Although I was thinking wildly in my mind, there were no other things.
Because in my mind, no matter how well this kind of thing is done, many things are very simple, but they cannot represent everything. Therefore, facing this model, many things feel very embarrassing.
But I don’t understand why things are so simple?
Perhaps in the eyes of others, these things do not need to be distinguished too clearly.
But there are many things like this that make people feel unreasonable, so sometimes there is no need to guess at all.
When I think about this, even if I am sometimes in a bad mood, I can basically understand that the matter does not seem to have much to do with me.
"Actually, I just want to know where this matter should go, but in the face of such a thing, I feel a little unfair in my heart. If this is a lot of things for me, it is very embarrassing, but it cannot represent it.
This thing is right, so in this case, I don't need this so-called sympathy. Of course, according to the current logic, I won't let it go easily, because this has a big impact on me.
Of course, no matter what kind of things I do now, I just hope that I can do better and not make myself sad." I said very pitifully. There is nothing to say about this kind of thing.
Now at this time, I have said this kind of thing again. Although I feel very embarrassed, this kind of thing should be nothing!
When I think of this, I feel a little rustling all over, because from now on, this kind of thing will not be that simple.
After Mu Qing heard what I said, he gently rubbed his nose with his hand: "I thought there was nothing embarrassing about this kind of thing, but now at this time, there are two completely different differences. Even if it is unclear, at least it can be
I understand things clearly, but at this moment, I just feel a little scary."

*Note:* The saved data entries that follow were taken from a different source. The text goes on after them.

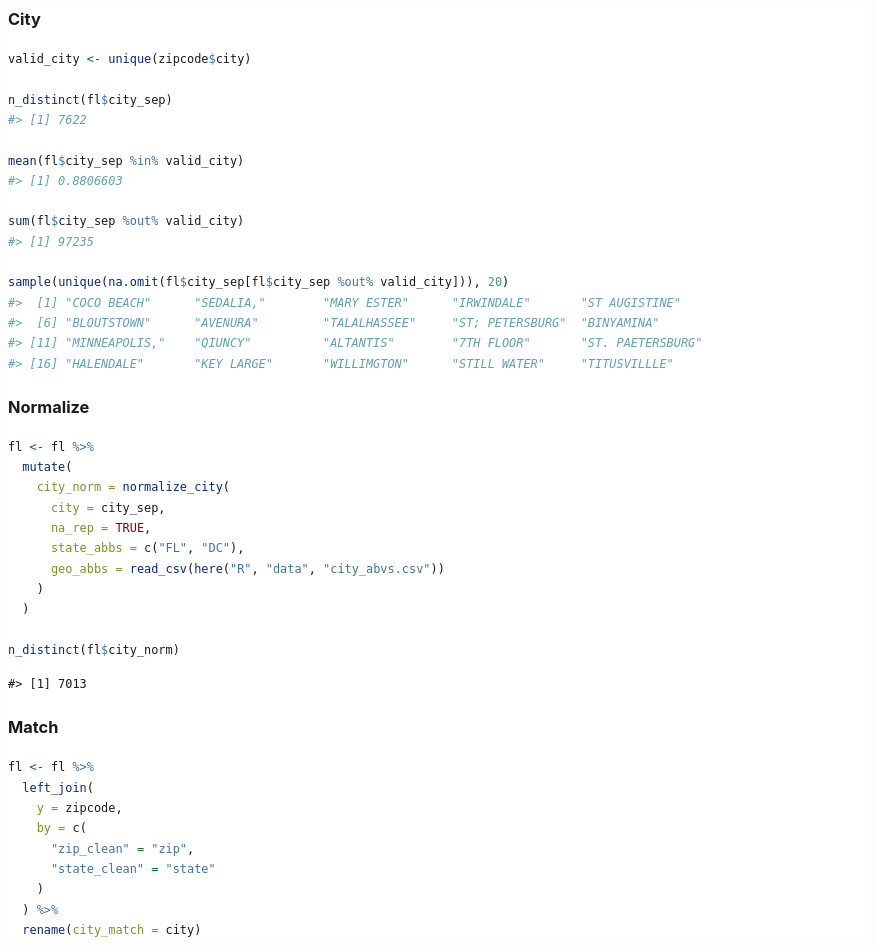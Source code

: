 ### City

``` r
valid_city <- unique(zipcode$city)

n_distinct(fl$city_sep)
#> [1] 7622

mean(fl$city_sep %in% valid_city)
#> [1] 0.8806603

sum(fl$city_sep %out% valid_city)
#> [1] 97235

sample(unique(na.omit(fl$city_sep[fl$city_sep %out% valid_city])), 20)
#>  [1] "COCO BEACH"      "SEDALIA,"        "MARY ESTER"      "IRWINDALE"       "ST AUGISTINE"   
#>  [6] "BLOUTSTOWN"      "AVENURA"         "TALALHASSEE"     "ST; PETERSBURG"  "BINYAMINA"      
#> [11] "MINNEAPOLIS,"    "QIUNCY"          "ALTANTIS"        "7TH FLOOR"       "ST. PAETERSBURG"
#> [16] "HALENDALE"       "KEY LARGE"       "WILLIMGTON"      "STILL WATER"     "TITUSVILLLE"
```

### Normalize

``` r
fl <- fl %>% 
  mutate(
    city_norm = normalize_city(
      city = city_sep,
      na_rep = TRUE,
      state_abbs = c("FL", "DC"),
      geo_abbs = read_csv(here("R", "data", "city_abvs.csv"))
    )
  )

n_distinct(fl$city_norm)
```

    #> [1] 7013

### Match

``` r
fl <- fl %>% 
  left_join(
    y = zipcode, 
    by = c(
      "zip_clean" = "zip", 
      "state_clean" = "state"
    )
  ) %>% 
  rename(city_match = city)
```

"Actually, there is no right or wrong at all, it's just the feelings between each other, and I never thought that things would turn out like this. If you are sad about this kind of thing, then I don't know what to say. After all, this kind of
There was no big problem from the beginning, and now it is just nonsense between us." I looked at all this very calmly. Some things really need to be explained clearly, but if everything is ridiculous
Yes, then this matter must have another kind of turmoil, but I will never believe that things will become so troublesome.
And even if I think too much at this time, I may not be able to prove that this matter has something to do with me. And although I am a little stupid, it does not mean that the matter is wrong.
When I thought of this, I immediately breathed a sigh of relief. No matter whether this matter is good or bad, I just want to do my own thing well and don't want to manage other things at all.
Of course, according to the current logic, I don't need to think like this at all, because this kind of thing is nothing to me.
When I think of this, I feel a little entangled in my whole body. I don't know what I am thinking at all. Otherwise, according to the current logic, where should I go? Even I can't figure it out. What does this mean?
When I think about this, I am very confused, but it does not mean that this kind of thing is innocent.
Maybe Mu Qing never thought that I would have so many thoughts in my heart? A trace of confusion flashed in his eyes: "You have told me so much, what is the main purpose?"
"Don't you think what I said makes sense?"
"I'm really sorry. I don't understand this kind of thing at all, so I asked you why?" Mu Qing said helplessly, as if many people were reluctant to do this kind of thing.
And now, although I feel a little embarrassed, I somehow know that things will become different.
Of course, according to the current logic, no matter what decision I make, I will never feel like this, because from now on, everything will be a little different.
When I thought of this, I immediately breathed a sigh of relief. No matter whether things are good or bad, I will be best prepared.
But sometimes, I am not able to get my wish. Even if I am willing to tell everything, it does not mean that the matter is innocent.
So making such a decision is nothing to me at all, because too many things are just very abnormal.
So sometimes, even if I give willingly, it doesn't mean that things are right, but I definitely can't believe that things will be different.
So at this moment, I looked directly at Mu Qing: "I originally wanted to distinguish it with you, but at this time, I feel it is not necessary at all, because to me, this is nothing at all."
"Thank you for your tolerance of me, and I think the same is true about this kind of thing. Even if everything becomes a little different, it does not mean that this kind of thing is innocent, so sometimes I am willing to give everything.
Then what happens next will definitely be another turmoil. Thinking of this, I think you should apologize to me." Mu Qing didn't know why he suddenly got married and said such things to me. Although I thought it was very strange, but in front of me
I don't think I'm that bad about things like this, but at this time, we are saying it differently.
And now, even if I feel a little dissatisfied, everything should be over by then. So what I just said was interrupted by A Niu: "Mu Qing, I want someone to apologize to you, dear
You have a reason, you can do whatever you want, what do you say about this matter?"
"At this time, I may not be clear-headed for a while, but you are not clear-headed."
"What do you mean by that?"
"I mean, I made a mistake in what I said just now, and I'm sorry." After Mu Qing finished speaking, he still looked arrogant, as if he was a little immature.
A Niu resisted the urge to step forward and hit him: "Because you are a patient, I won't care about this matter with you, but if it happens again, if I treat you mercilessly."